J’approuve les mesures d’adaptation que vous avez prises dans ce domaine. Mais cela ne suffira pas à dynamiser le réseau consulaire, constitué de 206 postes et d’un réseau d’environ 500 consuls honoraires, que je salue, car leur action bénévole est essentielle à son bon fonctionnement.
Là encore, notre réseau consulaire donne l’image d’un repli permanent : la fermeture des consulats de Moncton et de Séville, la transformation du consulat général de Boston en consulat d’influence, etc. J’arrête là !
Quelle sera la carte consulaire dans dix ans ? Voilà la question !
Ce réseau doit être abordé non pas comme une structure de coûts, mais comme une opportunité de gérer des revenus. Si l’intégralité des recettes des visas était affectée à ce programme 151, notre présence consulaire pourrait ainsi s’étendre hors de nos frontières sans que cela coûte un sou au contribuable.
On pourrait aussi s’inspirer des bonnes pratiques : les consuls honoraires allemands peuvent effectuer les prises d’empreintes biométriques, ce qui évite aux Allemands de faire de longs déplacements pour pouvoir renouveler leurs passeports.
De plus, cela nous permettrait de faire des économies de fonctionnement substantielles.

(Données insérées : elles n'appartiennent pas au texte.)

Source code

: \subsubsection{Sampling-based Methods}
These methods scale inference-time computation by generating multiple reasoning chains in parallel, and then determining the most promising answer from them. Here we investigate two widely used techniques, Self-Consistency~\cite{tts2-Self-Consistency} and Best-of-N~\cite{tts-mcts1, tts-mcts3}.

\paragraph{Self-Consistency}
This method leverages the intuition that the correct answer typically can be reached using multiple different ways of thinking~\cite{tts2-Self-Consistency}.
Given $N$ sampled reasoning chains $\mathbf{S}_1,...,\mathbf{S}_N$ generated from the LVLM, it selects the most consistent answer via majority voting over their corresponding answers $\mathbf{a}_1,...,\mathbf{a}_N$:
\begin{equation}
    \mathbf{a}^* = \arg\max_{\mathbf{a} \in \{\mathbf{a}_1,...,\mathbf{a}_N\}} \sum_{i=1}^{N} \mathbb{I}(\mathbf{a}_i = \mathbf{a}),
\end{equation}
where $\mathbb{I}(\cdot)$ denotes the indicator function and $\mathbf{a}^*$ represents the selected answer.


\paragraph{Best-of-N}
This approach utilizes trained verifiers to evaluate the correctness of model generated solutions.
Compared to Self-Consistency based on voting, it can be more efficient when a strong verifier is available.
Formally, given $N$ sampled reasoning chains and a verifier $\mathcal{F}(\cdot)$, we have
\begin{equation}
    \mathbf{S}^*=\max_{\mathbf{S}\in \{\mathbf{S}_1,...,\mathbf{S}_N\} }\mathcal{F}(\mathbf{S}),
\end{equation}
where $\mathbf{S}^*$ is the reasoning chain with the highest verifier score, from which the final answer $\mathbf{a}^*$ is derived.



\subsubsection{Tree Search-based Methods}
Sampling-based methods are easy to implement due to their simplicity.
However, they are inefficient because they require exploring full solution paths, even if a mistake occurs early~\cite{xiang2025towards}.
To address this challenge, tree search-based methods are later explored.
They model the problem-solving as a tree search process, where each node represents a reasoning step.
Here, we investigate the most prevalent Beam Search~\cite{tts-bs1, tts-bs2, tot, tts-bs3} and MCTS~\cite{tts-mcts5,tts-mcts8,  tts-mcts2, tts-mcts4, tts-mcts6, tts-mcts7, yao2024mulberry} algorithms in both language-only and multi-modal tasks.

S’agissant du programme 185, qui concerne notre diplomatie culturelle, je soutiens sans réserve la dynamique initiée par le Président de la République dans le but de doubler le nombre d’élèves scolarisés dans l’enseignement français à l’étranger à l’horizon 2030.
Pour y parvenir, vous avez présenté une réforme de l’enseignement français à l’étranger. Afin de soutenir le développement du réseau, vous avez augmenté la subvention de l’AEFE de 24,6 millions d’euros.

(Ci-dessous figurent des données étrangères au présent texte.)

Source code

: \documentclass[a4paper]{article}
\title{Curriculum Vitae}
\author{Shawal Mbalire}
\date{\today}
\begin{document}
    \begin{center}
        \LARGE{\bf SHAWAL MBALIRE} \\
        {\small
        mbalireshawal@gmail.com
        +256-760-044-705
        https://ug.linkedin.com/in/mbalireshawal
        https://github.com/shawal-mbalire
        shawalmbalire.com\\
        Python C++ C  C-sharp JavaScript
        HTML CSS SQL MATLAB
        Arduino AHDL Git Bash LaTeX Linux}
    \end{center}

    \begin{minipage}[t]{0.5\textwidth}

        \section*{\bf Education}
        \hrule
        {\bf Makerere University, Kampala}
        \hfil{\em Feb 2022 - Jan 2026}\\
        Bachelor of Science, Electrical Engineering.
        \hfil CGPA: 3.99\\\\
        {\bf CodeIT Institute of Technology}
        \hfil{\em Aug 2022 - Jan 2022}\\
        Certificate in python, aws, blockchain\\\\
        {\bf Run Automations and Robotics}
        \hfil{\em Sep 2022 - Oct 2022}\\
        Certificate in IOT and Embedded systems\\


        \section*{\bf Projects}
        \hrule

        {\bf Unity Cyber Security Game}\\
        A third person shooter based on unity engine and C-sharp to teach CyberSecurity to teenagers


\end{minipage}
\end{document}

Mais Bercy veille : avec une augmentation de la réserve de précaution de 3 % à 4 % du budget de l’AEFE, la dotation de l’État ne représentera en fait que 16,15 millions d’euros.
Mon collègue Jean-Marie Mizzon reviendra plus en détail sur ce programme 185, tout comme j’y reviendrai au cours des débats.
Puisqu’il me reste quelques secondes, je veux rendre hommage, monsieur le ministre, à votre action personnelle à la tête de ce ministère : je n’entends que des éloges à votre égard. Je voulais le signaler. (Applaudissements sur les travées des groupes UC, RDSE et LaREM. – Mmes Hélène Conway-Mouret et Laure Darcos applaudissent également.)